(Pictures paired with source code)
------

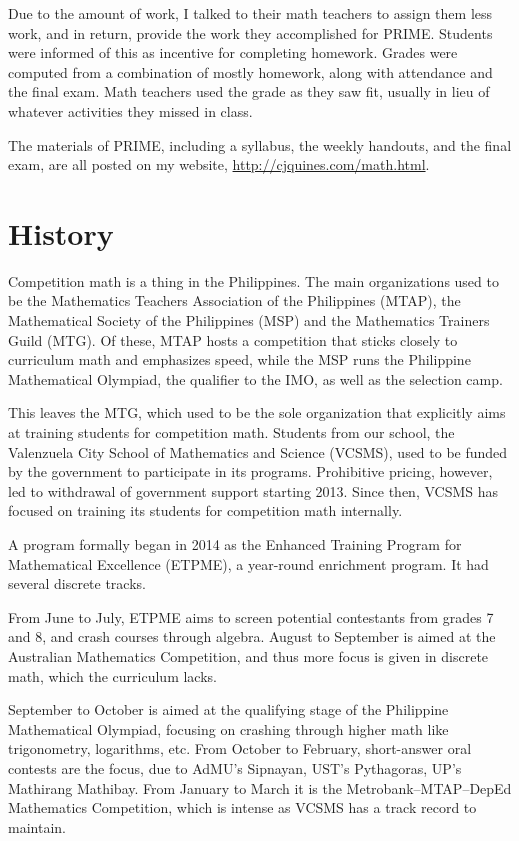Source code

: \documentclass[11pt,paper=letter]{scrartcl}
\begin{document}
Due to the amount of work, I talked to their math teachers to assign them less work, and in return, provide the work they accomplished for PRIME. Students were informed of this as incentive for completing homework. Grades were computed from a combination of mostly homework, along with attendance and the final exam. Math teachers used the grade as they saw fit, usually in lieu of whatever activities they missed in class.

The materials of PRIME, including a syllabus, the weekly handouts, and the final exam, are all posted on my website, \url{http://cjquines.com/math.html}.

\section{History}

Competition math is a thing in the Philippines. The main organizations used to be the Mathematics Teachers Association of the Philippines (MTAP), the Mathematical Society of the Philippines (MSP) and the Mathematics Trainers Guild (MTG). Of these, MTAP hosts a competition that sticks closely to curriculum math and emphasizes speed, while the MSP runs the Philippine Mathematical Olympiad, the qualifier to the IMO, as well as the selection camp. 

This leaves the MTG, which used to be the sole organization that explicitly aims at training students for competition math. Students from our school, the Valenzuela City School of Mathematics and Science (VCSMS), used to be funded by the government to participate in its programs. Prohibitive pricing, however, led to withdrawal of government support starting 2013. Since then, VCSMS has focused on training its students for competition math internally.

A program formally began in 2014 as the Enhanced Training Program for Mathematical Excellence (ETPME), a year-round enrichment program. It had several discrete tracks.

From June to July, ETPME aims to screen potential contestants from grades 7 and 8, and crash courses through algebra. August to September is aimed at the Australian Mathematics Competition, and thus more focus is given in discrete math, which the curriculum lacks.

September to October is aimed at the qualifying stage of the Philippine Mathematical Olympiad, focusing on crashing through higher math like trigonometry, logarithms, etc. From October to February, short-answer oral contests are the focus, due to AdMU's Sipnayan, UST's Pythagoras, UP's Mathirang Mathibay. From January to March it is the Metrobank--MTAP--DepEd Mathematics Competition, which is intense as VCSMS has a track record to maintain.
\end{document}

------

▶ [What to produce] Reproduce every record above word for word. Leave the pictures out.

▶ [Worked solution]
Source code

: \documentclass[11pt,paper=letter]{scrartcl}
\begin{document}
Due to the amount of work, I talked to their math teachers to assign them less work, and in return, provide the work they accomplished for PRIME. Students were informed of this as incentive for completing homework. Grades were computed from a combination of mostly homework, along with attendance and the final exam. Math teachers used the grade as they saw fit, usually in lieu of whatever activities they missed in class.

The materials of PRIME, including a syllabus, the weekly handouts, and the final exam, are all posted on my website, \url{http://cjquines.com/math.html}.

\section{History}

Competition math is a thing in the Philippines. The main organizations used to be the Mathematics Teachers Association of the Philippines (MTAP), the Mathematical Society of the Philippines (MSP) and the Mathematics Trainers Guild (MTG). Of these, MTAP hosts a competition that sticks closely to curriculum math and emphasizes speed, while the MSP runs the Philippine Mathematical Olympiad, the qualifier to the IMO, as well as the selection camp. 

This leaves the MTG, which used to be the sole organization that explicitly aims at training students for competition math. Students from our school, the Valenzuela City School of Mathematics and Science (VCSMS), used to be funded by the government to participate in its programs. Prohibitive pricing, however, led to withdrawal of government support starting 2013. Since then, VCSMS has focused on training its students for competition math internally.

A program formally began in 2014 as the Enhanced Training Program for Mathematical Excellence (ETPME), a year-round enrichment program. It had several discrete tracks.

From June to July, ETPME aims to screen potential contestants from grades 7 and 8, and crash courses through algebra. August to September is aimed at the Australian Mathematics Competition, and thus more focus is given in discrete math, which the curriculum lacks.

September to October is aimed at the qualifying stage of the Philippine Mathematical Olympiad, focusing on crashing through higher math like trigonometry, logarithms, etc. From October to February, short-answer oral contests are the focus, due to AdMU's Sipnayan, UST's Pythagoras, UP's Mathirang Mathibay. From January to March it is the Metrobank--MTAP--DepEd Mathematics Competition, which is intense as VCSMS has a track record to maintain.
\end{document}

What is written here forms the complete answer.